How seldom we get alone. Seldom do we take time to dip and glide and stretch beyond our normal habitat to breathe in holy air. Away from people and screens and man-made noise. Apart from the cacophony of urgencies, information vying for our attention, clutter. Quiet, able to reflect and see what we reflect to others. Alone, with eyes closed, allowing ourselves to review, to consider, to think. How rich is our fare when we do!
What keeps me from taking time alone? It is a discipline that does not come naturally, but must be cultivated. What Charles Hummel coined “the tyranny of the urgent” incessantly competes for our focus and and affection, but why do I so readily yield to its allure? Can I no longer discern between what is distracting and what is important? Have I become addicted to checking off trivialities to the neglect of the significant? Where am I being deceived and re-routed off a good course that includes quiet to one that hums with busyness?
Am I afraid to see my own reflection, do I fear what I might hear from my Sovereign? Have I become so comfortable with my status quo that I cringe at the thought of God messing with me if I have to be vulnerable with Him?

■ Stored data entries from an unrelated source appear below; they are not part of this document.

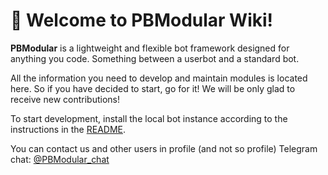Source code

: # 👋 Welcome to PBModular Wiki!

**PBModular** is a lightweight and flexible bot framework designed for anything you code. Something between a userbot and a standard bot.

All the information you need to develop and maintain modules is located here. So if you have decided to start, go for it! We will be only glad to receive new contributions!

To start development, install the local bot instance according to the instructions in the [README](https://github.com/PBModular/bot?tab=readme-ov-file#pbmodular). 

You can contact us and other users in profile (and not so profile) Telegram chat: [@PBModular_chat](https://t.me/PBModular_chat)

Do I fear getting to know myself more than I fear the God Who made me?
When I do get away with God, is it with my prayer list I want stamped with ready approval, my coins for God’s vending machine, instead of alone, with empty paper, no agenda, open hands and heart?
“My soul will be satisfied as with fat and rich food, and my mouth will praise you with joyful lips, when I remember you upon my bed, and meditate on you in the watches of the night.” Psalm 63:5-6
Father, teach me the regular practice of leaving behind my worldly companions and getting alone with You.